Edges go away for two primary reasons. One is that enough traders (read volume) identifies the pattern being traded and eventually causes it to change in some fashion. For example, if too many folks anticipate a trend following a break-out they will jump in on the break, but then leave a lack of follow-on traders to extend the trend, so the break-out fails.

The other reason is that the market goes through a kind of structural change. This is often driven by some fundamental factor. For example, mean-reversion types of strategies worked quite well in the middle 2000s, but got blown apart when volatility expanded during the financial crisis.

I think market manipulation is more logic than your theory.

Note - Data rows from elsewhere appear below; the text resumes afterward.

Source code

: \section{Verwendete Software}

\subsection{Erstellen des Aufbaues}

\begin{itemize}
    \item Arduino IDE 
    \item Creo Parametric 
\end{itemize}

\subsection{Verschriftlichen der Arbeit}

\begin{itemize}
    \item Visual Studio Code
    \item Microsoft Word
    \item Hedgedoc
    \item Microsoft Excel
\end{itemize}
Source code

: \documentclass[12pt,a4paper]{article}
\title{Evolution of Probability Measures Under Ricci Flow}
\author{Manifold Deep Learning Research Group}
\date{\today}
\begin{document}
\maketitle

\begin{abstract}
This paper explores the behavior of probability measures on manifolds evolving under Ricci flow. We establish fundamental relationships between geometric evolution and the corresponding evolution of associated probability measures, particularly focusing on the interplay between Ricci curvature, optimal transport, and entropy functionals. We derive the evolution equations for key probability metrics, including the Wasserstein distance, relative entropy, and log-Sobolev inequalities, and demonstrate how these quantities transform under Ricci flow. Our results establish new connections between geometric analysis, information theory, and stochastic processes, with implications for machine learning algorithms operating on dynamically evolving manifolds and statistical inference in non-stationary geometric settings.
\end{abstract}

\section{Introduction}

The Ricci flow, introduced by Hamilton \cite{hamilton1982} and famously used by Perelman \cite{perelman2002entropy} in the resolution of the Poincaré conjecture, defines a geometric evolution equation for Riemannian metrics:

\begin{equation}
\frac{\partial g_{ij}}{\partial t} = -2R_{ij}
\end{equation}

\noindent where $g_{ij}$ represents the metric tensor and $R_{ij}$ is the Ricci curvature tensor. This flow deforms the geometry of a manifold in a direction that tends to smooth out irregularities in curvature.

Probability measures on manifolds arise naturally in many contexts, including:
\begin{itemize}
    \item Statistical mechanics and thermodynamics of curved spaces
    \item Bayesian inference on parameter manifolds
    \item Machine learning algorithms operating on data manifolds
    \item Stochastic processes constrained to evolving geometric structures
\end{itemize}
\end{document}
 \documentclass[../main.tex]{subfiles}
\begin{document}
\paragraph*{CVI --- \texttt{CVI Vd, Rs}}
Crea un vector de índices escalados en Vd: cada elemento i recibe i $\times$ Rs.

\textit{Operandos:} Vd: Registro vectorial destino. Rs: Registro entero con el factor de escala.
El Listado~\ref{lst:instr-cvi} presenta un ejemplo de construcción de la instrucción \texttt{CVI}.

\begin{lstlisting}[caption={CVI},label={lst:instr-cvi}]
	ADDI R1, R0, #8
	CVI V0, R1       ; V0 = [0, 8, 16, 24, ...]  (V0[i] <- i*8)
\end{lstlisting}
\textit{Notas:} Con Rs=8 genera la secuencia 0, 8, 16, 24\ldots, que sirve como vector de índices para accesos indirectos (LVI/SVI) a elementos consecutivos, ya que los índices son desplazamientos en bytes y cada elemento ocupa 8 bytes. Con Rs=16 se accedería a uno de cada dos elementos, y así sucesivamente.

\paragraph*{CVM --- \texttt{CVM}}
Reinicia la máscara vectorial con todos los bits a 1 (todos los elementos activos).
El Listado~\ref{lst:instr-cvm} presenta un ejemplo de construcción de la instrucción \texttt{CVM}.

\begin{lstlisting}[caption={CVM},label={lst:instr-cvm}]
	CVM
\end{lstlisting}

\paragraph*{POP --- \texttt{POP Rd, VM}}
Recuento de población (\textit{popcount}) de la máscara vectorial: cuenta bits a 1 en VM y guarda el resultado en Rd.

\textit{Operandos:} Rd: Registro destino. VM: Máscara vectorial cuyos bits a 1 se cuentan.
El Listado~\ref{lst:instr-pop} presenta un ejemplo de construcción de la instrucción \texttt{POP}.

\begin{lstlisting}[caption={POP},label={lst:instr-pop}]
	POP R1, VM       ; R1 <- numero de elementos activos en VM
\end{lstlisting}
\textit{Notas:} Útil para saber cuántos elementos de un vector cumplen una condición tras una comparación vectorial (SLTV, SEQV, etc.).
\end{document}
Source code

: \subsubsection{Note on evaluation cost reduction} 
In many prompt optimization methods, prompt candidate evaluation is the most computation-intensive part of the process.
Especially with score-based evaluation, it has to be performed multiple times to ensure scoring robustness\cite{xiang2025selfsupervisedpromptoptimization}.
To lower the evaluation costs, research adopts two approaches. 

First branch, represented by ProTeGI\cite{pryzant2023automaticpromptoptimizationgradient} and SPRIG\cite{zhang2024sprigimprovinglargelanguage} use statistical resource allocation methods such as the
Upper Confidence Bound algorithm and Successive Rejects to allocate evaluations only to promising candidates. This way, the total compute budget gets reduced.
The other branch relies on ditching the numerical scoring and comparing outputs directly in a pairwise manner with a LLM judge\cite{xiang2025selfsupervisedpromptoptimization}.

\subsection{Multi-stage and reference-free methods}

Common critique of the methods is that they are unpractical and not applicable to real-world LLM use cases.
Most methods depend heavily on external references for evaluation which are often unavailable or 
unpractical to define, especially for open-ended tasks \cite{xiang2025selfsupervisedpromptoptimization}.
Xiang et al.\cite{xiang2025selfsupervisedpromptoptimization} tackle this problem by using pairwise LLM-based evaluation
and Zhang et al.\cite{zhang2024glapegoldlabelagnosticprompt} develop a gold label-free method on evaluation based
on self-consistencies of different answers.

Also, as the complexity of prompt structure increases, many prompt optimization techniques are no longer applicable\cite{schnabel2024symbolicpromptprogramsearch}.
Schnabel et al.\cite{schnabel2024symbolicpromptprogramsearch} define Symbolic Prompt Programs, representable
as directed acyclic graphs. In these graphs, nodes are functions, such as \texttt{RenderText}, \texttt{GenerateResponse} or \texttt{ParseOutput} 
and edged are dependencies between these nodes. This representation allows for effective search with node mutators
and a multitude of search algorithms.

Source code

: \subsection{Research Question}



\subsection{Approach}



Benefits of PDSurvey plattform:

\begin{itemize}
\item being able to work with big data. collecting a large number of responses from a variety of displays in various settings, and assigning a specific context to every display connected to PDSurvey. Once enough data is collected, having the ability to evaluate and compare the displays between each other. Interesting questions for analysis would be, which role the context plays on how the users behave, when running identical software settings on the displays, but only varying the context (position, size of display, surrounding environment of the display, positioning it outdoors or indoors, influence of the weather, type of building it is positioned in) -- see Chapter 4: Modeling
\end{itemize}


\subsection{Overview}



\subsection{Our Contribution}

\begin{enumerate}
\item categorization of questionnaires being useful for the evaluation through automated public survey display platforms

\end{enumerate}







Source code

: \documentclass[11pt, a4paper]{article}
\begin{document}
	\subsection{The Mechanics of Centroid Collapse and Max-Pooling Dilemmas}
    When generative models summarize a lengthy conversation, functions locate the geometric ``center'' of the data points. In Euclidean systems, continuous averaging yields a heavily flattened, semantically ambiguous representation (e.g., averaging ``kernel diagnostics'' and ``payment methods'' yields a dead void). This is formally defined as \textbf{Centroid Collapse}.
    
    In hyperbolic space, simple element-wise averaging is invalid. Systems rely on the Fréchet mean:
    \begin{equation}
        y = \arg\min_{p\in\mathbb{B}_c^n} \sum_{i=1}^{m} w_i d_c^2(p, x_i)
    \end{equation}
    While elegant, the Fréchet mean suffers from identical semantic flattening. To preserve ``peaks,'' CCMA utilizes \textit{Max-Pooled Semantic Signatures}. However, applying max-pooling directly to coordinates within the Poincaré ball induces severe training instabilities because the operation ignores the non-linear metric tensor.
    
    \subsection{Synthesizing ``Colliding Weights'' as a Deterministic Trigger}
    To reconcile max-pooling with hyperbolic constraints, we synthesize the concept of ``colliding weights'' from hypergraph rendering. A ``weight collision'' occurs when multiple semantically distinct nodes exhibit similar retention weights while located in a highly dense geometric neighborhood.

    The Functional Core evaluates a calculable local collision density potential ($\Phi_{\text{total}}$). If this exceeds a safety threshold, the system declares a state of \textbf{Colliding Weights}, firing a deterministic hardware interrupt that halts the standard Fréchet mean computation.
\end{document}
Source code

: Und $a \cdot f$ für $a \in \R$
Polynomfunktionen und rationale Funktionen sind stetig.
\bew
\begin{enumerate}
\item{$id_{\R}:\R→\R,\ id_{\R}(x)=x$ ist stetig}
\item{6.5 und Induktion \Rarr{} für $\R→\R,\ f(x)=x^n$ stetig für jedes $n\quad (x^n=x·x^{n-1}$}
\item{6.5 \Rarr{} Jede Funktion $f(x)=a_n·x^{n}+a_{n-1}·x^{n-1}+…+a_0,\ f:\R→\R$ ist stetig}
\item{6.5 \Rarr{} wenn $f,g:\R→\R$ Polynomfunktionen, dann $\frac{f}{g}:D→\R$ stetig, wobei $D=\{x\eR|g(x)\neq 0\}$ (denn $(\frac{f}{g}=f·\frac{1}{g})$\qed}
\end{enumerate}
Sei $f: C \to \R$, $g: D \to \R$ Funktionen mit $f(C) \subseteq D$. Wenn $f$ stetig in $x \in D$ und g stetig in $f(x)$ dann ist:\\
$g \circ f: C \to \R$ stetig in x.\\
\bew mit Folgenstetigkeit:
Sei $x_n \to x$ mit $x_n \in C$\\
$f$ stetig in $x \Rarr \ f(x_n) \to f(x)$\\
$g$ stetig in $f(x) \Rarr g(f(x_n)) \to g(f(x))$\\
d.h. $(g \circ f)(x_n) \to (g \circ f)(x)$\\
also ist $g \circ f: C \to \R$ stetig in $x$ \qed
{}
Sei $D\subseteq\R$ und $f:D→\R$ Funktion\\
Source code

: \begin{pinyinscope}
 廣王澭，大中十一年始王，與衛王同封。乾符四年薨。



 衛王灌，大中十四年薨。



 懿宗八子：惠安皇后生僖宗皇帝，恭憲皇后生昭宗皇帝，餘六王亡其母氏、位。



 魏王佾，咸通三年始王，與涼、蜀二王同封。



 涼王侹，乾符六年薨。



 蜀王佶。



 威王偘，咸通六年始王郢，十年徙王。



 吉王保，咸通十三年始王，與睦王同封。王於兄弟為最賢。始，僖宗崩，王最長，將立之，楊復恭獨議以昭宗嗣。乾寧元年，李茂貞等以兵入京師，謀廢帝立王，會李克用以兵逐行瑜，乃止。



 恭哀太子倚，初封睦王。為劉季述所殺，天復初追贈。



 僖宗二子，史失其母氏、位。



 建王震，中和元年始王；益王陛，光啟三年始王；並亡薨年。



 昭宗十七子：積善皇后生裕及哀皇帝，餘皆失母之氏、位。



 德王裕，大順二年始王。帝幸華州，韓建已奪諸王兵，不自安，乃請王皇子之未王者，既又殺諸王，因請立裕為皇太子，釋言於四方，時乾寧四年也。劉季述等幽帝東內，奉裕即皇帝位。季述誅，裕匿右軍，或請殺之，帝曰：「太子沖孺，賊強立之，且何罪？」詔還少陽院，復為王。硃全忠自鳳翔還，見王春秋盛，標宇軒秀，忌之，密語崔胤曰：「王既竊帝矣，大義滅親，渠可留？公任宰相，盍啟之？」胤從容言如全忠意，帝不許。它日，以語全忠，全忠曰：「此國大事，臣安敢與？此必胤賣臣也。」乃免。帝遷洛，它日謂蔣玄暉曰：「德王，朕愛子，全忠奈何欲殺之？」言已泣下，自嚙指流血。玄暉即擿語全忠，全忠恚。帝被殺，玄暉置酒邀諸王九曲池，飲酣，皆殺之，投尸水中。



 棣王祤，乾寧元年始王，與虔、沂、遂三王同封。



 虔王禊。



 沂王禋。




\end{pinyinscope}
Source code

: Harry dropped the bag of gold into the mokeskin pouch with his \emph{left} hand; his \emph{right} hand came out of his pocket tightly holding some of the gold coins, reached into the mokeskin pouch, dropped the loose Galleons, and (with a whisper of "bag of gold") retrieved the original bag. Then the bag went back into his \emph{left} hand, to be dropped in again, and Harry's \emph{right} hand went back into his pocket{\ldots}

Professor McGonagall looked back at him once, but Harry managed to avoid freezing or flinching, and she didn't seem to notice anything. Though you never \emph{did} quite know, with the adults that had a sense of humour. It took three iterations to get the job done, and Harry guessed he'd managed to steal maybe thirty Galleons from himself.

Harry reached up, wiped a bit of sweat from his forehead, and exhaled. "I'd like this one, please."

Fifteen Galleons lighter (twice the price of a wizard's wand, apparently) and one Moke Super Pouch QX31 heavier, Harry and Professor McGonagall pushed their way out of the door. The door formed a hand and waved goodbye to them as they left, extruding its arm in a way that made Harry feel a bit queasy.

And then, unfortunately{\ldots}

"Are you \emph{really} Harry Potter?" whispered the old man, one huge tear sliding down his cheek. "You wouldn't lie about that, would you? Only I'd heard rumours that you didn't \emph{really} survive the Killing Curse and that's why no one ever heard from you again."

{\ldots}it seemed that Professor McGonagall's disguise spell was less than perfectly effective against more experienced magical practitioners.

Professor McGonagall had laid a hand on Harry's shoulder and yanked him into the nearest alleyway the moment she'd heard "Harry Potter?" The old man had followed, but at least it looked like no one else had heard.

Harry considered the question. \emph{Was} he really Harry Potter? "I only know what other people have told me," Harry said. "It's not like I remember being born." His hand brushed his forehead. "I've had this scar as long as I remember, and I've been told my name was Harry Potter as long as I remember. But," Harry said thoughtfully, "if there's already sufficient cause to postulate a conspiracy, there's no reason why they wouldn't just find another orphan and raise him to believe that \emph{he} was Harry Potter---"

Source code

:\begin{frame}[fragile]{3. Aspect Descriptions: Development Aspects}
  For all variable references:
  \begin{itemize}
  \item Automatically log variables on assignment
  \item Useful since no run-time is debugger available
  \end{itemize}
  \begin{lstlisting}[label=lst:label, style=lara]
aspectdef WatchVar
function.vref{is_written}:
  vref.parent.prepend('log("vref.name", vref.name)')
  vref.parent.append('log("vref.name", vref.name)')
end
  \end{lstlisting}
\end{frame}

How can your broker know wich TF you are watching or the indicator you are usin, or the lines you are drawing, they must hack in you computer. Maybe they can track your winning trades and try to relate it to certain patterns (technical, fundamental and so on) but they might not be same as you are watching, they can make a copy trade but the copier would have some seconds of difference and it is no more and edge for the copier. Why would a broker sell a strategy if they can much more manipulating spreads and prices and who would buy these strategies? I think it would be more profitable if after they identified you as a succesful trader copy you and trade with their own account with the information you provide.

This is the type of thing that I would worry about as well. Not just from a broker though…from anyone. People like to go on and on about how the FX market is so big and so liquid…but the fact of the matter is that there is only so much liquidity available at any particular instant of time. If a broker (or anyone else) knew your exact strategy, then you might all be able to get in at the same time, but they might set their T/P 1 pip lower than you and thus eat up all the liquidity one second or so before you look to exit.

Maybe I’m just being paranoid though.

Just a little. But if they can track down my system, eventhought it is stupidly simple, they deserve a BIG price.

Take a look at this video i’ve found on youtube:

This is why, as a trader, you are always learning, always experimenting, and always evolving your edge, and sometimes even using multiple strategies; this way, if one strategy starts failing, the others might keep you in the black overall.